YOUR GOAL
Look through the material and copy each line holding "email".

SUPPLIED INFORMATION
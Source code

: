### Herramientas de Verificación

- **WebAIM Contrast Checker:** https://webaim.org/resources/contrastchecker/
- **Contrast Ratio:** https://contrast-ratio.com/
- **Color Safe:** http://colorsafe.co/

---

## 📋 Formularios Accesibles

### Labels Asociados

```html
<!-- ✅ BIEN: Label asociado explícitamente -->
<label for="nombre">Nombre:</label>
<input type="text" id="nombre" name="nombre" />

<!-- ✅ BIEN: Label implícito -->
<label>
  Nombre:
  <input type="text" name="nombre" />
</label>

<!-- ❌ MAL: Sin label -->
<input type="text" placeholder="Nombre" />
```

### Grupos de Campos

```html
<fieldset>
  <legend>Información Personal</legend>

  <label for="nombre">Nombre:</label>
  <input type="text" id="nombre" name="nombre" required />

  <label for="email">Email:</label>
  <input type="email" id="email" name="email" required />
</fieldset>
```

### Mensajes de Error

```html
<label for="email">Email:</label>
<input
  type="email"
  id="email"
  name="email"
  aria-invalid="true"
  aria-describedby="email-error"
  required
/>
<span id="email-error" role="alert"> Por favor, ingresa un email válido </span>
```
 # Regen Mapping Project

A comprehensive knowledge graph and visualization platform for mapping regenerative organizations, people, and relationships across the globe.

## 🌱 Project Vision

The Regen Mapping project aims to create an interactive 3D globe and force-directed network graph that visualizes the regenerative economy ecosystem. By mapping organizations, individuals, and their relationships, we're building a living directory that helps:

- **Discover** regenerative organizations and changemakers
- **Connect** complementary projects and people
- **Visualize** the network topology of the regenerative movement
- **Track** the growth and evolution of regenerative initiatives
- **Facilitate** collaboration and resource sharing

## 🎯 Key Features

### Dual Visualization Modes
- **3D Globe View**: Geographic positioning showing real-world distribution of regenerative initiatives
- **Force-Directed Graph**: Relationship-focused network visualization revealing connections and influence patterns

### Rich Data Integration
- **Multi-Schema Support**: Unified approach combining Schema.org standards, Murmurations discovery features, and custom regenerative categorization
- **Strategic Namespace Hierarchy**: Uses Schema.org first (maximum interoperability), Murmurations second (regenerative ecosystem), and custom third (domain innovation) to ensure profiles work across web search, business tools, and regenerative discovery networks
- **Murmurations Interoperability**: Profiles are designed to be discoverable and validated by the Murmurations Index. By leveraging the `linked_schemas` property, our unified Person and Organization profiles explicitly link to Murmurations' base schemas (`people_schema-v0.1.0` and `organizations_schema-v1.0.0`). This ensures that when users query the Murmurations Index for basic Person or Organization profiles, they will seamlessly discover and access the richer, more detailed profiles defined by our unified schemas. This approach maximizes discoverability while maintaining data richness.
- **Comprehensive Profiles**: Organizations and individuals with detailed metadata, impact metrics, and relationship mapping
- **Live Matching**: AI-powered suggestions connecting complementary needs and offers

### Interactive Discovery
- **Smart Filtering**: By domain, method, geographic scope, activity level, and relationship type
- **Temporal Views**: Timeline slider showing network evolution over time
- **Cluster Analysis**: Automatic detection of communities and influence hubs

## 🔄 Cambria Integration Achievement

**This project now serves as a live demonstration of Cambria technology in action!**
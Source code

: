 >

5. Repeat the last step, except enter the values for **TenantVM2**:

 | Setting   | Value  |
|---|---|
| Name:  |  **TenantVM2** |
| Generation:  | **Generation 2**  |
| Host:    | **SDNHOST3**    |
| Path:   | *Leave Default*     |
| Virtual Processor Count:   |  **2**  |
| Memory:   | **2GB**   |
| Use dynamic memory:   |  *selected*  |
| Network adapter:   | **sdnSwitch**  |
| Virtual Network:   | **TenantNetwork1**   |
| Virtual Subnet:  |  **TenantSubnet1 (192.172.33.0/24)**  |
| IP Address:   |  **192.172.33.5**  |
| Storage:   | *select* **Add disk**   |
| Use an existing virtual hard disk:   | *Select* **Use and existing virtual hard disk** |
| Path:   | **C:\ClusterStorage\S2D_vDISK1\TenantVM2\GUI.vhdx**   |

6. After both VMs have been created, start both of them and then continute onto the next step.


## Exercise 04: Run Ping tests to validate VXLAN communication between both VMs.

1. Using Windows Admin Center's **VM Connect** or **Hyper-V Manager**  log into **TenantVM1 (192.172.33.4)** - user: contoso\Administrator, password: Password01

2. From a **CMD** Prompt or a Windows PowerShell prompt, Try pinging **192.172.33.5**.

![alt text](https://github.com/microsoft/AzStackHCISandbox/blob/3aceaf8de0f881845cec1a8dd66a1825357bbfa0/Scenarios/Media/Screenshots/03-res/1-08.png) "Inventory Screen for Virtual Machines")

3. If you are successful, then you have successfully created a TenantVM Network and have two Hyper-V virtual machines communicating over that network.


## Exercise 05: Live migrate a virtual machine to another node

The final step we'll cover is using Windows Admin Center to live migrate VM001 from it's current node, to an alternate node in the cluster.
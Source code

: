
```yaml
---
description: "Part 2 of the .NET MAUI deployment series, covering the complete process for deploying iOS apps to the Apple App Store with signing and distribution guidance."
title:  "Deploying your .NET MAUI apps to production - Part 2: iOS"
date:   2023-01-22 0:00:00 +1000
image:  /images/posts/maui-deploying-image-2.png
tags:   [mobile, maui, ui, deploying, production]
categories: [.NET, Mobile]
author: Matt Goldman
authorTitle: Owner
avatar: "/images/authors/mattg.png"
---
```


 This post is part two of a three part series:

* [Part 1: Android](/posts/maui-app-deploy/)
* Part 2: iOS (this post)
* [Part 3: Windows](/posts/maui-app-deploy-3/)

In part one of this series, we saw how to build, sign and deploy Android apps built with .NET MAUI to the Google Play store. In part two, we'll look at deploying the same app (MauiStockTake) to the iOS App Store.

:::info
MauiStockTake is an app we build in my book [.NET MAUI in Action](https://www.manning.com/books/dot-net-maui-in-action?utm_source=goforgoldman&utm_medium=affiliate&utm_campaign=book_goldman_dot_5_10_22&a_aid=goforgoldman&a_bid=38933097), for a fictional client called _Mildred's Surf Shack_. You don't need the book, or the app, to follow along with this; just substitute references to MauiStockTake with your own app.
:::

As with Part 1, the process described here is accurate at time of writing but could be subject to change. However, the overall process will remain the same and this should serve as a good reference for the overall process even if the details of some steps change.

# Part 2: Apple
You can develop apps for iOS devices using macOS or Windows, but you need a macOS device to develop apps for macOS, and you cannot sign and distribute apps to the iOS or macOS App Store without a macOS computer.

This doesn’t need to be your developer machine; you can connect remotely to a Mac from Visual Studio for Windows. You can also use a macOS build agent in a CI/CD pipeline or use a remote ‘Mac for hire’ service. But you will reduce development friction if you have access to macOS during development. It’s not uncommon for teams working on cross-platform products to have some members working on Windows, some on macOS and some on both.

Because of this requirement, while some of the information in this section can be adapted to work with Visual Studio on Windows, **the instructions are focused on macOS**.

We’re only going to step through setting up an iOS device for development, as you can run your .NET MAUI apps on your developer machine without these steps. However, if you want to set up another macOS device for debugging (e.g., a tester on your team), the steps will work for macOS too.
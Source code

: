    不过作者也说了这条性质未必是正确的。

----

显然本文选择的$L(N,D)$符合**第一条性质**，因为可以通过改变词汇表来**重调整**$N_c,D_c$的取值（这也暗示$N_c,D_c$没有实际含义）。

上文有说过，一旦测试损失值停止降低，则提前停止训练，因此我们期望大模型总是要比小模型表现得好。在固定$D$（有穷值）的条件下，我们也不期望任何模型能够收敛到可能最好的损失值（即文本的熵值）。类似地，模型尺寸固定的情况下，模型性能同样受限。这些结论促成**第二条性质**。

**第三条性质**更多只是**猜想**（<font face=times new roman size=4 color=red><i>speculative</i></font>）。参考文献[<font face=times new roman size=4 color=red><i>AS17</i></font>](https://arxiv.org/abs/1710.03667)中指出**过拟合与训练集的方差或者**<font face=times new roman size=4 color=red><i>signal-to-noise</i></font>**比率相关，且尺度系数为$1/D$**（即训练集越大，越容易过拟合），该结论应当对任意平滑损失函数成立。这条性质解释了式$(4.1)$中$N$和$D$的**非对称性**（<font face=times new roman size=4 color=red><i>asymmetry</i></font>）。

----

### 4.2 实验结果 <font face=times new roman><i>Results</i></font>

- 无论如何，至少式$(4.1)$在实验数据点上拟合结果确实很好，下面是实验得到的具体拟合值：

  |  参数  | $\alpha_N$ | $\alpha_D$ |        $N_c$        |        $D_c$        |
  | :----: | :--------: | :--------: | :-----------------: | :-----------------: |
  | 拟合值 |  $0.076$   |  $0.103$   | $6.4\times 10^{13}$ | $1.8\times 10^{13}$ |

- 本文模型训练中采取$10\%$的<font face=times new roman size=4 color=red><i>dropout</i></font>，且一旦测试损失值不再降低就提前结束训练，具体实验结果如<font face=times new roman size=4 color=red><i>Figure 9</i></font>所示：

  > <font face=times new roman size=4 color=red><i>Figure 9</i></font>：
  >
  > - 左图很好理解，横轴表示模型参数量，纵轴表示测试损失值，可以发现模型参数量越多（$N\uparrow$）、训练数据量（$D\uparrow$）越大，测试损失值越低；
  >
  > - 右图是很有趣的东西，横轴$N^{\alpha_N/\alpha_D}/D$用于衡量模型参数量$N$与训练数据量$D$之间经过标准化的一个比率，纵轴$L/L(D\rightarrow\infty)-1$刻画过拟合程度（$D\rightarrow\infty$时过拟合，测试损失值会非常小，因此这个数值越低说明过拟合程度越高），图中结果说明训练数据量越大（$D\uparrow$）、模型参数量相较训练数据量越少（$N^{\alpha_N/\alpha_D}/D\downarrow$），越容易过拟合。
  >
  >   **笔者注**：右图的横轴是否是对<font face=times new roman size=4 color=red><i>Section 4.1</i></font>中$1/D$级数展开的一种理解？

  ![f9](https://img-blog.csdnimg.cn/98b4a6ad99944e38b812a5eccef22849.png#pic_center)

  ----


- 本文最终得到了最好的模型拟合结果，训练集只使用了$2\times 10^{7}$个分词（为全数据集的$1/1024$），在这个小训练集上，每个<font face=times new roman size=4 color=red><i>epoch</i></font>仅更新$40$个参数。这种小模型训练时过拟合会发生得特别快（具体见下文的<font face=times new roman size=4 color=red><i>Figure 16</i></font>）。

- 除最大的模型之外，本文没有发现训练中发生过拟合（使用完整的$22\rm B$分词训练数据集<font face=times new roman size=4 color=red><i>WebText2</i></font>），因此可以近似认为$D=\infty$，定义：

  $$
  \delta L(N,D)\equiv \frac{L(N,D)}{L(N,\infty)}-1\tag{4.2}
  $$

ANSWER FOR THIS EXERCISE
  <label for="email">Email:</label>
  <input type="email" id="email" name="email" required />
<label for="email">Email:</label>
  type="email"
  id="email"
  name="email"
  aria-describedby="email-error"
<span id="email-error" role="alert"> Por favor, ingresa un email válido </span>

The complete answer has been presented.